Across the subsidiaries, the group h851,0 customers, which it targets to grow to a million by 2026.

I&M Group Chief Financial Officer David Ngata said the drop in subsidiary contribution from 26 to 24 per cent shows how competitive the businesses are within the group.

However, a keen eye is on Uganda, whose profit before tax is two per cent of the group's profit before tax, yet it contributes seven per cent to the total asset base.

This is when compared to Rwanda, which contributes 14 per cent to the group's assets and 15 per cent to profit before tax.

"Kenya's subsidiary profit is giving 31 per cent. In as much as Kenya is pacing that fast, we are seeing other subsidiaries pushing back to defend their share of contribution across the group's profitability," said Ngata.

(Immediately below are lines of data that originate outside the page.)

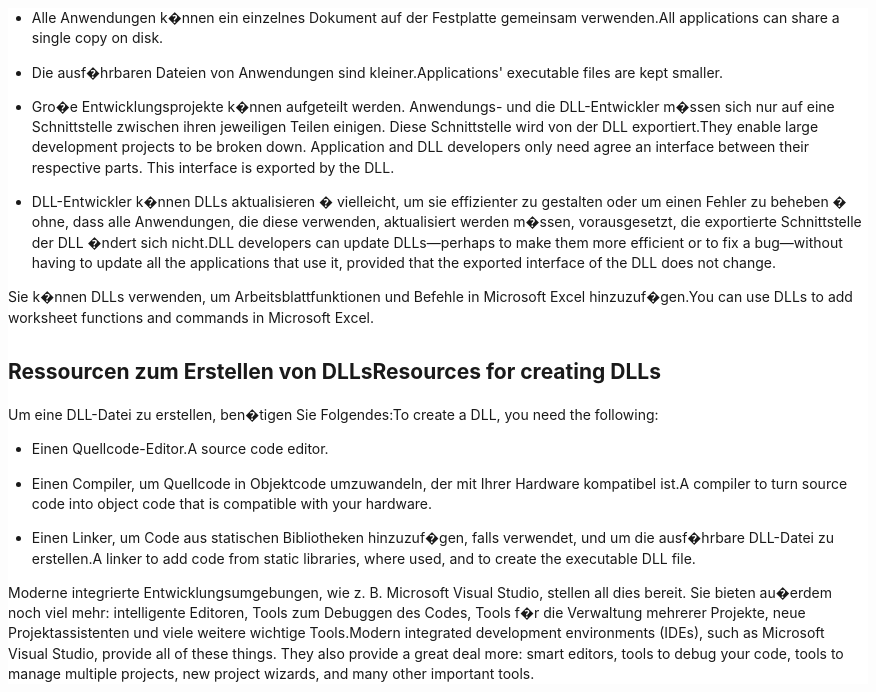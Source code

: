 - <span data-ttu-id="3d82d-113">Alle Anwendungen k�nnen ein einzelnes Dokument auf der Festplatte gemeinsam verwenden.</span><span class="sxs-lookup"><span data-stu-id="3d82d-113">All applications can share a single copy on disk.</span></span>
    
- <span data-ttu-id="3d82d-114">Die ausf�hrbaren Dateien von Anwendungen sind kleiner.</span><span class="sxs-lookup"><span data-stu-id="3d82d-114">Applications' executable files are kept smaller.</span></span>
    
- <span data-ttu-id="3d82d-p102">Gro�e Entwicklungsprojekte k�nnen aufgeteilt werden. Anwendungs- und die DLL-Entwickler m�ssen sich nur auf eine Schnittstelle zwischen ihren jeweiligen Teilen einigen. Diese Schnittstelle wird von der DLL exportiert.</span><span class="sxs-lookup"><span data-stu-id="3d82d-p102">They enable large development projects to be broken down. Application and DLL developers only need agree an interface between their respective parts. This interface is exported by the DLL.</span></span>
    
- <span data-ttu-id="3d82d-118">DLL-Entwickler k�nnen DLLs aktualisieren � vielleicht, um sie effizienter zu gestalten oder um einen Fehler zu beheben � ohne, dass alle Anwendungen, die diese verwenden, aktualisiert werden m�ssen, vorausgesetzt, die exportierte Schnittstelle der DLL �ndert sich nicht.</span><span class="sxs-lookup"><span data-stu-id="3d82d-118">DLL developers can update DLLs—perhaps to make them more efficient or to fix a bug—without having to update all the applications that use it, provided that the exported interface of the DLL does not change.</span></span>
    
<span data-ttu-id="3d82d-119">Sie k�nnen DLLs verwenden, um Arbeitsblattfunktionen und Befehle in Microsoft Excel hinzuzuf�gen.</span><span class="sxs-lookup"><span data-stu-id="3d82d-119">You can use DLLs to add worksheet functions and commands in Microsoft Excel.</span></span>
  
## <a name="resources-for-creating-dlls"></a><span data-ttu-id="3d82d-120">Ressourcen zum Erstellen von DLLs</span><span class="sxs-lookup"><span data-stu-id="3d82d-120">Resources for creating DLLs</span></span>

<span data-ttu-id="3d82d-121">Um eine DLL-Datei zu erstellen, ben�tigen Sie Folgendes:</span><span class="sxs-lookup"><span data-stu-id="3d82d-121">To create a DLL, you need the following:</span></span>
  
- <span data-ttu-id="3d82d-122">Einen Quellcode-Editor.</span><span class="sxs-lookup"><span data-stu-id="3d82d-122">A source code editor.</span></span>
    
- <span data-ttu-id="3d82d-123">Einen Compiler, um Quellcode in Objektcode umzuwandeln, der mit Ihrer Hardware kompatibel ist.</span><span class="sxs-lookup"><span data-stu-id="3d82d-123">A compiler to turn source code into object code that is compatible with your hardware.</span></span>
    
- <span data-ttu-id="3d82d-124">Einen Linker, um Code aus statischen Bibliotheken hinzuzuf�gen, falls verwendet, und um die ausf�hrbare DLL-Datei zu erstellen.</span><span class="sxs-lookup"><span data-stu-id="3d82d-124">A linker to add code from static libraries, where used, and to create the executable DLL file.</span></span>
    
<span data-ttu-id="3d82d-p103">Moderne integrierte Entwicklungsumgebungen, wie z. B. Microsoft Visual Studio, stellen all dies bereit. Sie bieten au�erdem noch viel mehr: intelligente Editoren, Tools zum Debuggen des Codes, Tools f�r die Verwaltung mehrerer Projekte, neue Projektassistenten und viele weitere wichtige Tools.</span><span class="sxs-lookup"><span data-stu-id="3d82d-p103">Modern integrated development environments (IDEs), such as Microsoft Visual Studio, provide all of these things. They also provide a great deal more: smart editors, tools to debug your code, tools to manage multiple projects, new project wizards, and many other important tools.</span></span>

Kenyan unit's profit before tax grew 31 per cent to Sh8.2 billion as customers' deposits went up 0.4 per cent to Sh314.8 billion. Net loans and advances dropped to Sh211.2 billion in the period from Sh216.7 billion.

I&M Bank Kenya Chief Executive Gul Khan noted the 25 per cent increase in customer base to 562,000 even as digital transactions hit 12.9 million in the period. The growth in digital transactions is linked to the group spending 10 per cent of its investment on technology.

"What is pleasing is that our customer experience has held up very well. Our net promoter score is at 81 per cent for the first half of the year. This is more pleasing given the massive increase in our digital transactions on our platform," he said.